The underlying problem they've raised is that this community has become
a little too afraid of change. Nobody feels empowered to do anything
without first consulting "the community", and that typically ends up
nowhere except for very uncontentious issues. However, historically all
the progress has been made by individuals or small groups Just Doing It.
Hackage has enabled the community to share the fruits of each other's
productivity on non-core libraries, but very little movement is
happening at the core.
The slow rate of change is to some extent a reaction to a period of
instability we in the past (around GHC 6.8) when there was a lot of
upheaval and complaints from users that their code kept breaking with
new GHC releases. We took some positive steps to help with this (the
base-3 compatibility package, wider use of deprecation, and generally
shying away from breaking changes). There has always been a tension
between improving APIs and stability, and currently we're skewed towards
stability, at least for these core APIs.
Compulsory review of API changes is a good thing - we get lots of eyes
on the changes. However, the process would be more appropriate if we
were basically happy with the APIs we have. On the contrary, we have
plenty of large-scale changes that need making in base and other places,
and forcing all changes through the library process is making it hard to
get these cleanups done. Another thing making it hard is the lack of
people actually doing it, but it's difficult to tell whether that's due
to the obstacles we've put in the way, or whether there really aren't
people with the time and inclination. We'll only find out by actually
removing the obstacles.
The process is not applied consistently either - there are libraries
like bytestring which are not under the process but are arguably just as
"core" as containers.
I'm coming around to the view that this small-scale API change review
isn't getting us where we want to go. To really improve APIs we should
have a group of people looking at the whole, and making strategic
decisions. Let's figure out where we're going and how to get there,
rather than making a series of tiny incremental steps (slowly). Let's
really make FilePath an ADT, make binary Handles a different type, move
more of base out into separate packages, remove the Show superclass of
Num, overhaul the containers API, finish creating the Exception
hierarchy, etc. etc. We've had a period of stability, maybe now it's
time for change, and lots of it.
The changes being proposed by Greg and Johan, as I understand it, would
amount to the following.
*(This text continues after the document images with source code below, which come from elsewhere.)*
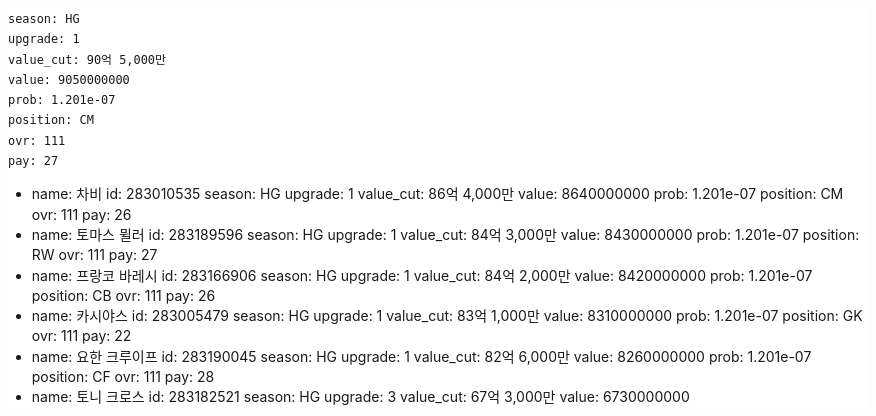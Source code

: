     season: HG
    upgrade: 1
    value_cut: 90억 5,000만
    value: 9050000000
    prob: 1.201e-07
    position: CM
    ovr: 111
    pay: 27
  - name: 차비
    id: 283010535
    season: HG
    upgrade: 1
    value_cut: 86억 4,000만
    value: 8640000000
    prob: 1.201e-07
    position: CM
    ovr: 111
    pay: 26
  - name: 토마스 뮐러
    id: 283189596
    season: HG
    upgrade: 1
    value_cut: 84억 3,000만
    value: 8430000000
    prob: 1.201e-07
    position: RW
    ovr: 111
    pay: 27
  - name: 프랑코 바레시
    id: 283166906
    season: HG
    upgrade: 1
    value_cut: 84억 2,000만
    value: 8420000000
    prob: 1.201e-07
    position: CB
    ovr: 111
    pay: 26
  - name: 카시야스
    id: 283005479
    season: HG
    upgrade: 1
    value_cut: 83억 1,000만
    value: 8310000000
    prob: 1.201e-07
    position: GK
    ovr: 111
    pay: 22
  - name: 요한 크루이프
    id: 283190045
    season: HG
    upgrade: 1
    value_cut: 82억 6,000만
    value: 8260000000
    prob: 1.201e-07
    position: CF
    ovr: 111
    pay: 28
  - name: 토니 크로스
    id: 283182521
    season: HG
    upgrade: 3
    value_cut: 67억 3,000만
    value: 6730000000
I'm willing to give it a try; we can always go
back if it doesn't work out.
- maintainers are empowered to make API changes.
- no formal review process for API changes, although there is an
expectation that non-trivial changes would still be discussed on
the list beforehand.
- we would still have a clearly documented path for contributions
- commit messages are copied to the list, and should
detail API changes sufficiently that the community
can keep an eye on what is happening and comment.
- we get more maintainers (presumably they'll just appear, or
Does anyone violently disagree? Suggestions for improvements?